Exercise | Look below for the line that contains "## Features" and the line that contains "5*, R3 weapons)", then restate both of them and every line in between, exactly. No picture goes in the copy.
*** Opening Records shown ***
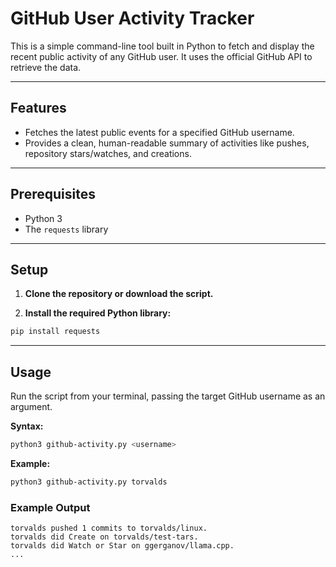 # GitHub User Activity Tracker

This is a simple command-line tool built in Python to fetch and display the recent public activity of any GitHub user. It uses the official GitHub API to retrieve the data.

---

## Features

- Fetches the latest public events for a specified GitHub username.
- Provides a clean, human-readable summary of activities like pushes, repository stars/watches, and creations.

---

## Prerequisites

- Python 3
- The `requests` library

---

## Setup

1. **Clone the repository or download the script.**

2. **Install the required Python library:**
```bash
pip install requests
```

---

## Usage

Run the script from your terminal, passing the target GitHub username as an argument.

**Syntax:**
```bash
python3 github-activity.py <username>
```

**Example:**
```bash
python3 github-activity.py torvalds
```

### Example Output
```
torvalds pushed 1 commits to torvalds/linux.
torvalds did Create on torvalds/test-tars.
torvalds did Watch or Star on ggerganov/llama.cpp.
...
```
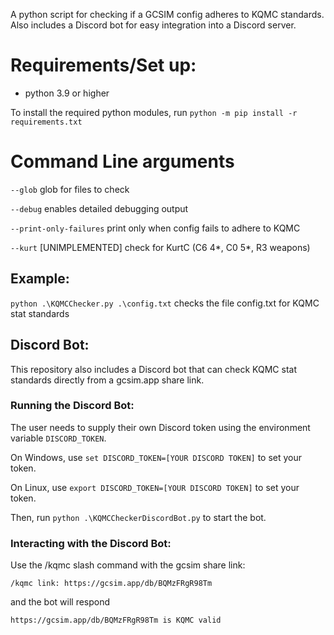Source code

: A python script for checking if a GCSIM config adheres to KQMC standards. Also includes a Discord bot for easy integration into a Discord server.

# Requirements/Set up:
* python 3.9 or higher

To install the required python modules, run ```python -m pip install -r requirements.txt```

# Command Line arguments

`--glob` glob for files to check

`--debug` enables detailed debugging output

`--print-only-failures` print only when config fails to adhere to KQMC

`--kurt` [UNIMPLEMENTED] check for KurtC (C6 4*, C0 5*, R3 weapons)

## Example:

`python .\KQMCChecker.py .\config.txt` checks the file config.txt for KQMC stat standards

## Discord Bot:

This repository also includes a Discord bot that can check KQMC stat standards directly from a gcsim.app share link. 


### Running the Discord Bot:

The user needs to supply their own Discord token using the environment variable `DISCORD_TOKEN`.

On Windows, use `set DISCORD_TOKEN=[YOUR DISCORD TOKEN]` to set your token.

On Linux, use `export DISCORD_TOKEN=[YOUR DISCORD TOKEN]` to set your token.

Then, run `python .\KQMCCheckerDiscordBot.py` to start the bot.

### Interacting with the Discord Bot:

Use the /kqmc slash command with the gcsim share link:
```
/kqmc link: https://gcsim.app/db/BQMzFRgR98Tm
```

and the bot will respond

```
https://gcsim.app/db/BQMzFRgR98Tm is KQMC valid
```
*** Closing Records shown ***
*** Opening Records shown ***
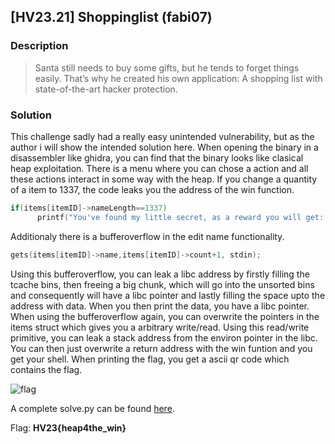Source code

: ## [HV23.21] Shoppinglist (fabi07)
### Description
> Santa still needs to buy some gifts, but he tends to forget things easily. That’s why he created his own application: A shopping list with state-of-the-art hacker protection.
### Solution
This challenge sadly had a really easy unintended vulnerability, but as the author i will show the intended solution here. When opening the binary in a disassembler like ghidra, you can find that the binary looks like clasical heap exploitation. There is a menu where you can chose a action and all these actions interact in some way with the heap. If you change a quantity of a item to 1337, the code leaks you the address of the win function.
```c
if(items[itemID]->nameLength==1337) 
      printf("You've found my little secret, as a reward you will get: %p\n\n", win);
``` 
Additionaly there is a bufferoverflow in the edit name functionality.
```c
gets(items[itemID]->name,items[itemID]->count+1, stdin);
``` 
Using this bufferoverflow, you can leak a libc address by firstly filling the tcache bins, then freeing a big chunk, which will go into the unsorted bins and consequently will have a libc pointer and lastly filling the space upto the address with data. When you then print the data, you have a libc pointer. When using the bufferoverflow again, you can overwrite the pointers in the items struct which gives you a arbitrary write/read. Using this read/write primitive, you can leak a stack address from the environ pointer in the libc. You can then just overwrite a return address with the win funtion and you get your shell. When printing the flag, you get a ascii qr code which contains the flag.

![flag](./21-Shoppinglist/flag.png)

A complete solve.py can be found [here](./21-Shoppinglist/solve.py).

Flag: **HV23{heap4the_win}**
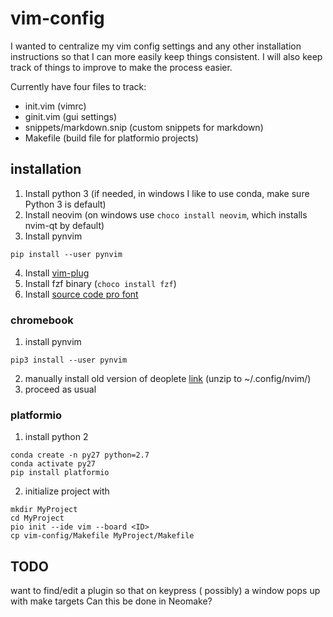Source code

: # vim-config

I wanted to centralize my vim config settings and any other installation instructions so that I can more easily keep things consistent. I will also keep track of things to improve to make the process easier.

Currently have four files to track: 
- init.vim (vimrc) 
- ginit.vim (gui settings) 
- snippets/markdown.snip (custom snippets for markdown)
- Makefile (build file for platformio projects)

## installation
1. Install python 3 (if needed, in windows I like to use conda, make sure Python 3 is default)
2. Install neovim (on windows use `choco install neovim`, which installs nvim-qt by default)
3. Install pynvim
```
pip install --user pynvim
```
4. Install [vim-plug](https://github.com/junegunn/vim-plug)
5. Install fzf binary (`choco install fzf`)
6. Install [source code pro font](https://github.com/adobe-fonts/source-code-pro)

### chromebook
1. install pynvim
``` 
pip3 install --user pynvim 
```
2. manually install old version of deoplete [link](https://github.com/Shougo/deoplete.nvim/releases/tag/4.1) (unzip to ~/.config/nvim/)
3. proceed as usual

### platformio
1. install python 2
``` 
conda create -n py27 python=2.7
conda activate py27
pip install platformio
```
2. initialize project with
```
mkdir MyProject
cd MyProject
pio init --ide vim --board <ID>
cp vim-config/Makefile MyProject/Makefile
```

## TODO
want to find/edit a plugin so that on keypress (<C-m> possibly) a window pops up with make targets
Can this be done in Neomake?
*** Closing Records shown ***
Result |
## Features

- Fetches the latest public events for a specified GitHub username.
- Provides a clean, human-readable summary of activities like pushes, repository stars/watches, and creations.

---

## Prerequisites

- Python 3
- The `requests` library

---

## Setup

1. **Clone the repository or download the script.**

2. **Install the required Python library:**
```bash
pip install requests
```

---

## Usage

Run the script from your terminal, passing the target GitHub username as an argument.

**Syntax:**
```bash
python3 github-activity.py <username>
```

**Example:**
```bash
python3 github-activity.py torvalds
```

### Example Output
```
torvalds pushed 1 commits to torvalds/linux.
torvalds did Create on torvalds/test-tars.
torvalds did Watch or Star on ggerganov/llama.cpp.
...
```
Source code

: A python script for checking if a GCSIM config adheres to KQMC standards. Also includes a Discord bot for easy integration into a Discord server.

# Requirements/Set up:
* python 3.9 or higher

To install the required python modules, run ```python -m pip install -r requirements.txt```

# Command Line arguments

`--glob` glob for files to check

`--debug` enables detailed debugging output

`--print-only-failures` print only when config fails to adhere to KQMC

`--kurt` [UNIMPLEMENTED] check for KurtC (C6 4*, C0 5*, R3 weapons)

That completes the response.